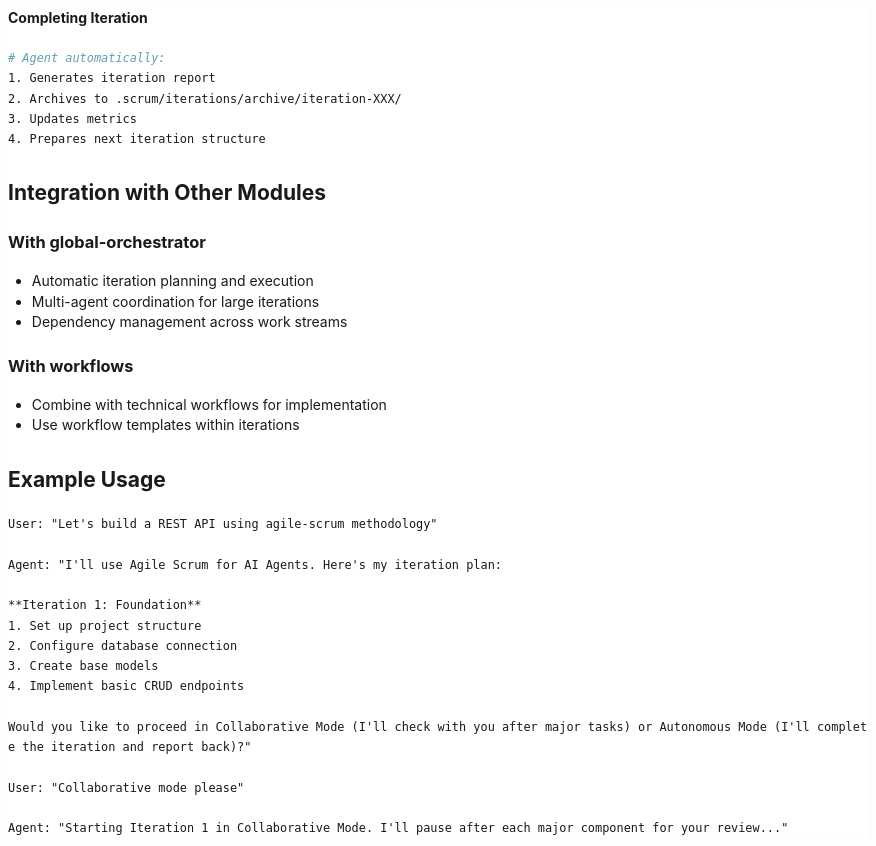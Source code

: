#### Completing Iteration
```bash
# Agent automatically:
1. Generates iteration report
2. Archives to .scrum/iterations/archive/iteration-XXX/
3. Updates metrics
4. Prepares next iteration structure
```

## Integration with Other Modules

### With global-orchestrator
- Automatic iteration planning and execution
- Multi-agent coordination for large iterations
- Dependency management across work streams

### With workflows
- Combine with technical workflows for implementation
- Use workflow templates within iterations

## Example Usage

```
User: "Let's build a REST API using agile-scrum methodology"

Agent: "I'll use Agile Scrum for AI Agents. Here's my iteration plan:

**Iteration 1: Foundation**
1. Set up project structure
2. Configure database connection
3. Create base models
4. Implement basic CRUD endpoints

Would you like to proceed in Collaborative Mode (I'll check with you after major tasks) or Autonomous Mode (I'll complete the iteration and report back)?"

User: "Collaborative mode please"

Agent: "Starting Iteration 1 in Collaborative Mode. I'll pause after each major component for your review..."
```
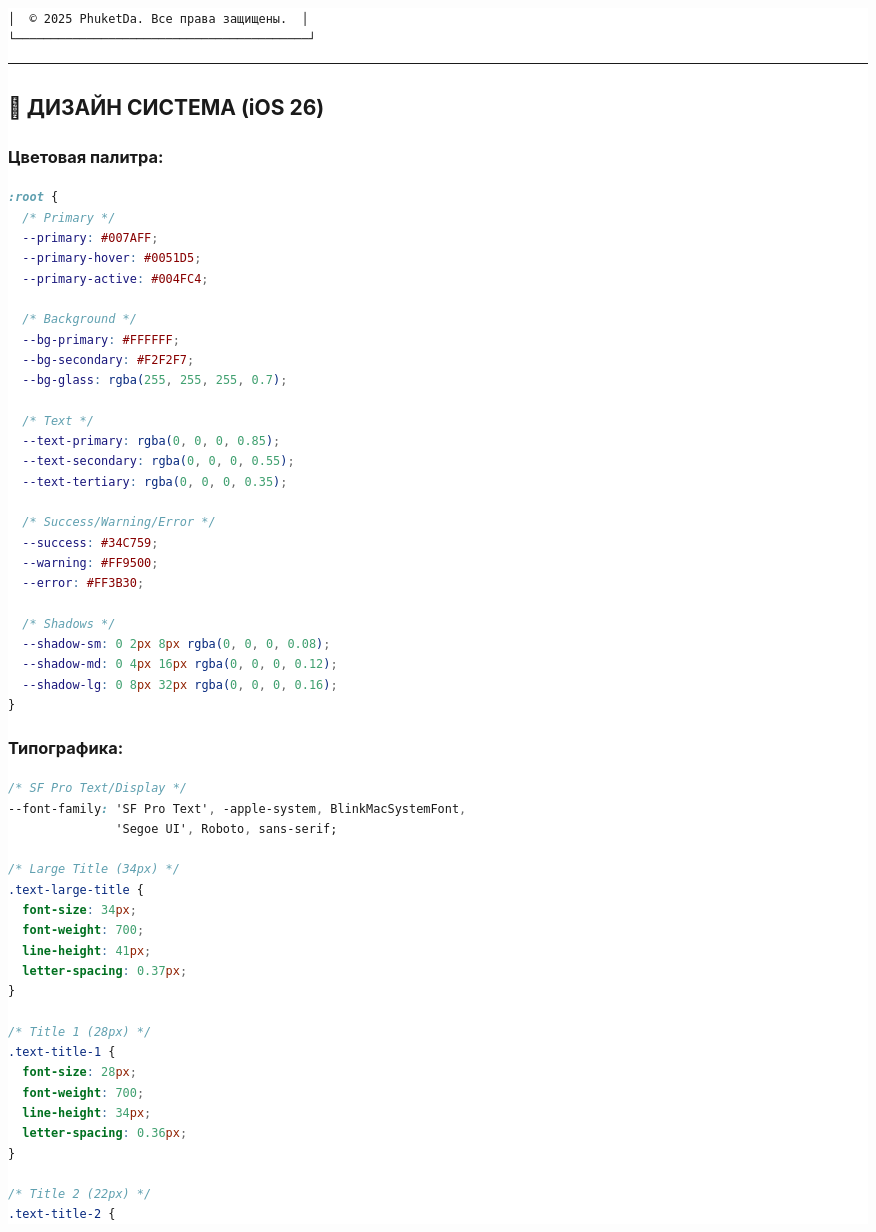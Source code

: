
 ```
│  © 2025 PhuketDa. Все права защищены.  │
└─────────────────────────────────────────┘
```

---

## 🎨 ДИЗАЙН СИСТЕМА (iOS 26)

### Цветовая палитра:

```css
:root {
  /* Primary */
  --primary: #007AFF;
  --primary-hover: #0051D5;
  --primary-active: #004FC4;
  
  /* Background */
  --bg-primary: #FFFFFF;
  --bg-secondary: #F2F2F7;
  --bg-glass: rgba(255, 255, 255, 0.7);
  
  /* Text */
  --text-primary: rgba(0, 0, 0, 0.85);
  --text-secondary: rgba(0, 0, 0, 0.55);
  --text-tertiary: rgba(0, 0, 0, 0.35);
  
  /* Success/Warning/Error */
  --success: #34C759;
  --warning: #FF9500;
  --error: #FF3B30;
  
  /* Shadows */
  --shadow-sm: 0 2px 8px rgba(0, 0, 0, 0.08);
  --shadow-md: 0 4px 16px rgba(0, 0, 0, 0.12);
  --shadow-lg: 0 8px 32px rgba(0, 0, 0, 0.16);
}
```

### Типографика:

```css
/* SF Pro Text/Display */
--font-family: 'SF Pro Text', -apple-system, BlinkMacSystemFont, 
               'Segoe UI', Roboto, sans-serif;

/* Large Title (34px) */
.text-large-title {
  font-size: 34px;
  font-weight: 700;
  line-height: 41px;
  letter-spacing: 0.37px;
}

/* Title 1 (28px) */
.text-title-1 {
  font-size: 28px;
  font-weight: 700;
  line-height: 34px;
  letter-spacing: 0.36px;
}

/* Title 2 (22px) */
.text-title-2 {
```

*Required action*
Select every line above that contains the word "workflows", and copy it.

*Solution below*
### With workflows
- Combine with technical workflows for implementation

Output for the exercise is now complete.